* PROBLEM DETAILS
Somewhere below is a line with "which maps 1" and, later, a line with "a group $G$"; repeat those two lines and all the lines between them, exactly as they are.

Stored data:
=== Begin Enclosure ===

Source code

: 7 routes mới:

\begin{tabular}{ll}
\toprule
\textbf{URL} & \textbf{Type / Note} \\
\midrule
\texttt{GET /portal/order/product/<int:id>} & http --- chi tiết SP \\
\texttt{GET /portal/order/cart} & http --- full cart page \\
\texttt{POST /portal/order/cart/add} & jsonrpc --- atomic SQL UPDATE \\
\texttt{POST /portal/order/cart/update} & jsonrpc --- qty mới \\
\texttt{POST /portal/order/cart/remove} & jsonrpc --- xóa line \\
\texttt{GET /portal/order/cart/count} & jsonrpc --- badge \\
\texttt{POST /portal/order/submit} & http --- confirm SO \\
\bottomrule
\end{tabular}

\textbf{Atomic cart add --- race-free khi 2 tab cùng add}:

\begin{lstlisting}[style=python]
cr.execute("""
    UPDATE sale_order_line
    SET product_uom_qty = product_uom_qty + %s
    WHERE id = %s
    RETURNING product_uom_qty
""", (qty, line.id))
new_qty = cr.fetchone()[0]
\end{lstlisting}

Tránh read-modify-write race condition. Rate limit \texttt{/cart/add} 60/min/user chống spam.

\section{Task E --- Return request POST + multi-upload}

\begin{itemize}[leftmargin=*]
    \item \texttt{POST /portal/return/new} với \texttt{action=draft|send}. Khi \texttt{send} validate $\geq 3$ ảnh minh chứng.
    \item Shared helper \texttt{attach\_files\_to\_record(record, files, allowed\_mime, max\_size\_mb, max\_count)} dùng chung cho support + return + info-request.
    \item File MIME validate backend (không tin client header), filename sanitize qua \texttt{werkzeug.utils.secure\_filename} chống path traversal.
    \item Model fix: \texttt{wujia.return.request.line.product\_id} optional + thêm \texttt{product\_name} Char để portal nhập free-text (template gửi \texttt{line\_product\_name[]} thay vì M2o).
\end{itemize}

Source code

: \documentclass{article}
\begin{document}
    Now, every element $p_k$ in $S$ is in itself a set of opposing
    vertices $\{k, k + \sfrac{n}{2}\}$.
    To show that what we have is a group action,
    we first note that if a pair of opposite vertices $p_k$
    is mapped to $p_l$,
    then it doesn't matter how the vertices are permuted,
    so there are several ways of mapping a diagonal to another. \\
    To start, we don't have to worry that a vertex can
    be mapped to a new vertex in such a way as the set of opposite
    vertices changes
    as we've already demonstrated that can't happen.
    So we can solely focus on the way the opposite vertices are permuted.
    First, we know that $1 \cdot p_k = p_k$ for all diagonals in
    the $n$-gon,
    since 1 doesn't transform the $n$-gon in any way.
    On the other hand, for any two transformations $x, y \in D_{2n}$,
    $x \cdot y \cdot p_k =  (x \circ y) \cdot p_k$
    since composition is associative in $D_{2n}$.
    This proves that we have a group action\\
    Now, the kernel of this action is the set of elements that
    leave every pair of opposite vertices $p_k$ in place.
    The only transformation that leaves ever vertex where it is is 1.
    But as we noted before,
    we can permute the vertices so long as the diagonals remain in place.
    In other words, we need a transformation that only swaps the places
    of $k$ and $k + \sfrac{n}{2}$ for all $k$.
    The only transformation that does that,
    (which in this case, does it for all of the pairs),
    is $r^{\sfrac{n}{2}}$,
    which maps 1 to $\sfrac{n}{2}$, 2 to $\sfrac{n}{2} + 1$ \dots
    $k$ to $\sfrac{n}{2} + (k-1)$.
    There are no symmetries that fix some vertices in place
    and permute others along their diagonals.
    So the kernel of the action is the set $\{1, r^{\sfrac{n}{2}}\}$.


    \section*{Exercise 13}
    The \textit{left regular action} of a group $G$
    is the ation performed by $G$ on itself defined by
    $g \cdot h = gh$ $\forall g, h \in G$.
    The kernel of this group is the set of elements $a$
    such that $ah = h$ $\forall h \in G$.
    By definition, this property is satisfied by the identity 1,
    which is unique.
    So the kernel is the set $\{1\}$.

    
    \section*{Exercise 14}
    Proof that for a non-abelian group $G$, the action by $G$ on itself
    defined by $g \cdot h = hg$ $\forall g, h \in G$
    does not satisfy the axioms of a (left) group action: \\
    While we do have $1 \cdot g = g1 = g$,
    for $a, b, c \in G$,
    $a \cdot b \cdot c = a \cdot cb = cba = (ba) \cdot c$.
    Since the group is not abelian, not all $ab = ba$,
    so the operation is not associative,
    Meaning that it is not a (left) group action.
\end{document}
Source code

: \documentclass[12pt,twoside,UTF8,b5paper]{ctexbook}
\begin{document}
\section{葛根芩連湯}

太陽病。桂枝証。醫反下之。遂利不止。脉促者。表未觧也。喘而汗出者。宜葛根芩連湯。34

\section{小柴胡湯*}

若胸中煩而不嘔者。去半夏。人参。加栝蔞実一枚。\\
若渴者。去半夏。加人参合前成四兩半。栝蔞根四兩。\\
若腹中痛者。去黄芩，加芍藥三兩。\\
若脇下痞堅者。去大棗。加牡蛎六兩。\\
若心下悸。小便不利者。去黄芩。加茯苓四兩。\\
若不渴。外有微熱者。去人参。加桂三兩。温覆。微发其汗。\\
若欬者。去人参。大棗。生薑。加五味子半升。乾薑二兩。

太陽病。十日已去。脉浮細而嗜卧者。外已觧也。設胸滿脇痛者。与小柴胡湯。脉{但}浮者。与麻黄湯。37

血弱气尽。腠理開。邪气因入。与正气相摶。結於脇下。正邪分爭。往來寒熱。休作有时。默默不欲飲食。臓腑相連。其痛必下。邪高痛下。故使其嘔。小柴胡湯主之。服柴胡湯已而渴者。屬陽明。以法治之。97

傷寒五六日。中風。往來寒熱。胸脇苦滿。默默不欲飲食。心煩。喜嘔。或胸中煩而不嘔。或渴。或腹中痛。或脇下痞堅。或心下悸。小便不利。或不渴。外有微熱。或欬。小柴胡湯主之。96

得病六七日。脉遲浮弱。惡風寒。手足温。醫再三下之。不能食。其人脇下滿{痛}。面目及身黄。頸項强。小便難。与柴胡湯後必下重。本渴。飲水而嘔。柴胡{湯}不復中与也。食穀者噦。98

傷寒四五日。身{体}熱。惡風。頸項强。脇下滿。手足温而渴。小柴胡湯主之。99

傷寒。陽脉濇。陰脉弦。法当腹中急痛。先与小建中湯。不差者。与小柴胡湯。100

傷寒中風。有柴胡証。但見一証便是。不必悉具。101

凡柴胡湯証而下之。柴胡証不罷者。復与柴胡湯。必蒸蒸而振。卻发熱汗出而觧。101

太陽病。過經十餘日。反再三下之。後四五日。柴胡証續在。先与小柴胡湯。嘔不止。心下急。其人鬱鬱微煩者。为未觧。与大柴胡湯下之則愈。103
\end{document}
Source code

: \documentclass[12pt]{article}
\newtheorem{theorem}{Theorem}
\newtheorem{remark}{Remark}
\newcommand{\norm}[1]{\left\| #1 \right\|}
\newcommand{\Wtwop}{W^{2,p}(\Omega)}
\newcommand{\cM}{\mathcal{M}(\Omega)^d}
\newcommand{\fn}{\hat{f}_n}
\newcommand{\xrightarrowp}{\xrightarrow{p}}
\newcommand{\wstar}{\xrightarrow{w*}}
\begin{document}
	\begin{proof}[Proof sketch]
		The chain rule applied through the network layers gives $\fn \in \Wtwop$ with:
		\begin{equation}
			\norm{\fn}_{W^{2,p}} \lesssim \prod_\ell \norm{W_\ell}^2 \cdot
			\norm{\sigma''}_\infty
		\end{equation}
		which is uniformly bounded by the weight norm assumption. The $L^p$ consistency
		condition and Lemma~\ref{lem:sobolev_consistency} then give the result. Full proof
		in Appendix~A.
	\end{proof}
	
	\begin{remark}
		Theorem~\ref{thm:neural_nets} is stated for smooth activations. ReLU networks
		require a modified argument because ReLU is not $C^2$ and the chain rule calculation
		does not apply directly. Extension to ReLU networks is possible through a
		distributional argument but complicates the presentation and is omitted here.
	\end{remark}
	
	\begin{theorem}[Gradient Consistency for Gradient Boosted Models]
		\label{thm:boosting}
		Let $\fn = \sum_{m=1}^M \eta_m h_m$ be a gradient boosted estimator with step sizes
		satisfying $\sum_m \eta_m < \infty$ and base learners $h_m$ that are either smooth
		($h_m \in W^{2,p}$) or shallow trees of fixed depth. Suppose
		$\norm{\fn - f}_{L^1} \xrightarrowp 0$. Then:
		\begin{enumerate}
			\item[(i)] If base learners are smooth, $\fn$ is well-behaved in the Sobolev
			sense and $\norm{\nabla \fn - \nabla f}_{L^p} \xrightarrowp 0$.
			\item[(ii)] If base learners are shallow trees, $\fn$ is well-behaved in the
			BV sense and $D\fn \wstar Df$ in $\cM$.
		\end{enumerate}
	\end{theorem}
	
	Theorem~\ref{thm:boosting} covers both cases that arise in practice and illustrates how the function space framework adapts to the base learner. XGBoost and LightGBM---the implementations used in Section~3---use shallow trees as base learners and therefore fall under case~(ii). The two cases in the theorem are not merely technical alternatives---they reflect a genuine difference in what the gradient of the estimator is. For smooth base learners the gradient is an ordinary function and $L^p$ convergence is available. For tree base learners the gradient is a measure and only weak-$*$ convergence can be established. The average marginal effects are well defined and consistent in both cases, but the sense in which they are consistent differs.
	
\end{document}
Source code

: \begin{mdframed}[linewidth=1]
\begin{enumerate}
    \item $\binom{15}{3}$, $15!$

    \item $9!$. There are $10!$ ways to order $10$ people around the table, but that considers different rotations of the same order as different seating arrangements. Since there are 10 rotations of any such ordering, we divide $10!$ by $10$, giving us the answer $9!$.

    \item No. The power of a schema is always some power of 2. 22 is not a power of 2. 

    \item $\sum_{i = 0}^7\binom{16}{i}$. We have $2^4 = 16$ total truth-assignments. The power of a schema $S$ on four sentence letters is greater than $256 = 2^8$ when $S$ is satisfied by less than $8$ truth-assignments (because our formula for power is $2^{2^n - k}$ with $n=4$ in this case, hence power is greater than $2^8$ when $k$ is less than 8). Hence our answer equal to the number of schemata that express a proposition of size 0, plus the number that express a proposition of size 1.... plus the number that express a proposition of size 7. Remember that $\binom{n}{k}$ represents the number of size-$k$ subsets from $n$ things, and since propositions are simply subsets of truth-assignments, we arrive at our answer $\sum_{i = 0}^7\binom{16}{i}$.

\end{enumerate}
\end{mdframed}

=== End Enclosure ===

* WRITTEN ANSWER
    which maps 1 to $\sfrac{n}{2}$, 2 to $\sfrac{n}{2} + 1$ \dots
    $k$ to $\sfrac{n}{2} + (k-1)$.
    There are no symmetries that fix some vertices in place
    and permute others along their diagonals.
    So the kernel of the action is the set $\{1, r^{\sfrac{n}{2}}\}$.


    \section*{Exercise 13}
    The \textit{left regular action} of a group $G$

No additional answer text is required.